Сисадмин на посту под плакатами эксцентричного содержания удивлённо повёл бровью. Идея отправки письма глубокой ночью сама по себе не очень оригинальна, но я успел тут примелькаться. Чудак чудаком, благо безобидный.

— Хочешь, подскажу провайдера? — с искренней заботой в голосе сказал сисадмин. Под рукой у стража цифрового царства уместилась полупустая бутылка пива, и выпитое заметно подняло ему настроение. А то и вовсе дотянуло обычных юзеров до статуса человеков, с которыми есть о чём поговорить.

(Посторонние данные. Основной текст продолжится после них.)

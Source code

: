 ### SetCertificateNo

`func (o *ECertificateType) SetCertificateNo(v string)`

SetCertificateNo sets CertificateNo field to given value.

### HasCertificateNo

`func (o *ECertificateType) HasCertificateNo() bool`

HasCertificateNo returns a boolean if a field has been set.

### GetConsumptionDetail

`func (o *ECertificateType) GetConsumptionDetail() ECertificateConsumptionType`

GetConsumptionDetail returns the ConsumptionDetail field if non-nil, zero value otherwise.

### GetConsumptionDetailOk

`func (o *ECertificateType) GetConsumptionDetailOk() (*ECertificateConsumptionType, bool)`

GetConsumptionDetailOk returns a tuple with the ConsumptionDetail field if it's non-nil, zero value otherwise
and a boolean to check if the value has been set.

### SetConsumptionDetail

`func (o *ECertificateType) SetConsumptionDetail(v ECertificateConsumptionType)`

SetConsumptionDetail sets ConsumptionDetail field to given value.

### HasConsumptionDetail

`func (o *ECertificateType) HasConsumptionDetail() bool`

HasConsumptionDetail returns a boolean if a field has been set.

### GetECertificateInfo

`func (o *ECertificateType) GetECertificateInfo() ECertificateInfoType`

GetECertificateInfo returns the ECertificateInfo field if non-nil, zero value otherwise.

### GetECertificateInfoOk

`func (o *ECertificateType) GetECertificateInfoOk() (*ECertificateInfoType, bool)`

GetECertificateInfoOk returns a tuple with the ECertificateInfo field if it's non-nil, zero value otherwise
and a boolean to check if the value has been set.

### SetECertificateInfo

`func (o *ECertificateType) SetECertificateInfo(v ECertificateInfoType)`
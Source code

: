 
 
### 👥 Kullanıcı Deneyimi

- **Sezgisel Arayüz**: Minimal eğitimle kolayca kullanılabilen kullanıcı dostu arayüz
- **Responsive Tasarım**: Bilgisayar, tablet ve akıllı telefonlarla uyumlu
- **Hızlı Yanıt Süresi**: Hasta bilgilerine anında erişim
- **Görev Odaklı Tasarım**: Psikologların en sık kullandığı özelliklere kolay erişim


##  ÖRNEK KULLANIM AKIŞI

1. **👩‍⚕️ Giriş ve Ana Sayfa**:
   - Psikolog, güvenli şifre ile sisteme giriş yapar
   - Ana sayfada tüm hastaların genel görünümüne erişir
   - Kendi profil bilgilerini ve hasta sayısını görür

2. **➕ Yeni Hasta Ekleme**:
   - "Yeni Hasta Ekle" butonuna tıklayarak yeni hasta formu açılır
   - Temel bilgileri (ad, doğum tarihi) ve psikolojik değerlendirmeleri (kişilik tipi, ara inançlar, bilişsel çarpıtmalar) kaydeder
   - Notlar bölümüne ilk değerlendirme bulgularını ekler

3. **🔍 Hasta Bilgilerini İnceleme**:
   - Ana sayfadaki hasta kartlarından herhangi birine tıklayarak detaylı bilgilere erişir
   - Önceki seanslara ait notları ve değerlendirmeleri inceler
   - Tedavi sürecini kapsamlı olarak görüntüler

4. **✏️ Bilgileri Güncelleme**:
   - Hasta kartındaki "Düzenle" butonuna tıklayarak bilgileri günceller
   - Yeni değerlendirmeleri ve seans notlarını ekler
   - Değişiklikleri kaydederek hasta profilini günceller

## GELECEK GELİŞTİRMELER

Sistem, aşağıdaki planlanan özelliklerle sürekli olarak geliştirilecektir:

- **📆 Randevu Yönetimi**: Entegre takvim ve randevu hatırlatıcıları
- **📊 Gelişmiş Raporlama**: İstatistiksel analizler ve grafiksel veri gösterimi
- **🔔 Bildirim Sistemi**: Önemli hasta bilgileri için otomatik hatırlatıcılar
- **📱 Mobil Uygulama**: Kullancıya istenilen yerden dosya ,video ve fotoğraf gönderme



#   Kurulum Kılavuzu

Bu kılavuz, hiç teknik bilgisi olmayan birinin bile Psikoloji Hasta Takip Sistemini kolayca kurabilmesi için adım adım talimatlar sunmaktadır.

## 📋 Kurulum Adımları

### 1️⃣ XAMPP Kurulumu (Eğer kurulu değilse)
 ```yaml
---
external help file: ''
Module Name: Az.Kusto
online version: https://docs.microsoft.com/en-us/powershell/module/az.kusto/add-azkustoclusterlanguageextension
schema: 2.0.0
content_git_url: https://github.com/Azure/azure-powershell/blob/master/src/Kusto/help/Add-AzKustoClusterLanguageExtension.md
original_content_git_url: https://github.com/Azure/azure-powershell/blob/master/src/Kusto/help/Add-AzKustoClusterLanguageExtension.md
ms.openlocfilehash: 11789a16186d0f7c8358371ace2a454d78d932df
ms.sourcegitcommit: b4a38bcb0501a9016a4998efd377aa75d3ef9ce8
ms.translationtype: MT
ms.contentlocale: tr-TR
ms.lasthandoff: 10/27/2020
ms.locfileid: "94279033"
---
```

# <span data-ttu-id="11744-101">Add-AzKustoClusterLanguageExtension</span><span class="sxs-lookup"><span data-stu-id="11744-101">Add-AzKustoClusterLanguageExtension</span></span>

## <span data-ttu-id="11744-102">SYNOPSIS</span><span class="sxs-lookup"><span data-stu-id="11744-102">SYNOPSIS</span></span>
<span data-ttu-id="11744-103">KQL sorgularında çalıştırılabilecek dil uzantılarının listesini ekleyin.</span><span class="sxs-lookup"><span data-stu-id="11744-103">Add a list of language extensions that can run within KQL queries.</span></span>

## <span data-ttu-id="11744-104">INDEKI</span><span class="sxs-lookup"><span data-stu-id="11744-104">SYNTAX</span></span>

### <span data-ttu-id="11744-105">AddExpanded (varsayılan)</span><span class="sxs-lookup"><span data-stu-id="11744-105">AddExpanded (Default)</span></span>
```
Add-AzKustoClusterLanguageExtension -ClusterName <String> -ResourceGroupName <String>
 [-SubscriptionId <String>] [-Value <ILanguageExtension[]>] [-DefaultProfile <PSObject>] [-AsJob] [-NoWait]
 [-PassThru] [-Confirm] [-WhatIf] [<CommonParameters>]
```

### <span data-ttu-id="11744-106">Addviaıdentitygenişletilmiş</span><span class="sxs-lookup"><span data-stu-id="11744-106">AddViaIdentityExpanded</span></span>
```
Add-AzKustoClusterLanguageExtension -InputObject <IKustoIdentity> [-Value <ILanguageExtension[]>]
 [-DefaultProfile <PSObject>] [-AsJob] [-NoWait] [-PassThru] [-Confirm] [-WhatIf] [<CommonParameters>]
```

— Да есть у меня сетка, просто ай-пишник не хочу светить, — тоном профессионала отозвался я на сочувствие.

— А, — он добродушно отмахнулся рукой. Про себя, должно быть решил, что раз я не знаком с программой для смены адресов, то мне положено быть в категории ламеров, а значит, и разговор со мной надо вести как обычно, с высоты статуса, — Сто рублей.

Ничего обидного в том, если кто-то считает тебя не тем, кто ты есть. Лучше быть, чем казаться, говорил герой романа Пикуля «Честь имею», и эта точка зрения мне по душе.

Ночная прогулка по бодрой прохладе городской весны вытянула последние силы. И я с наслаждением забылся сном, едва добрёл до кровати.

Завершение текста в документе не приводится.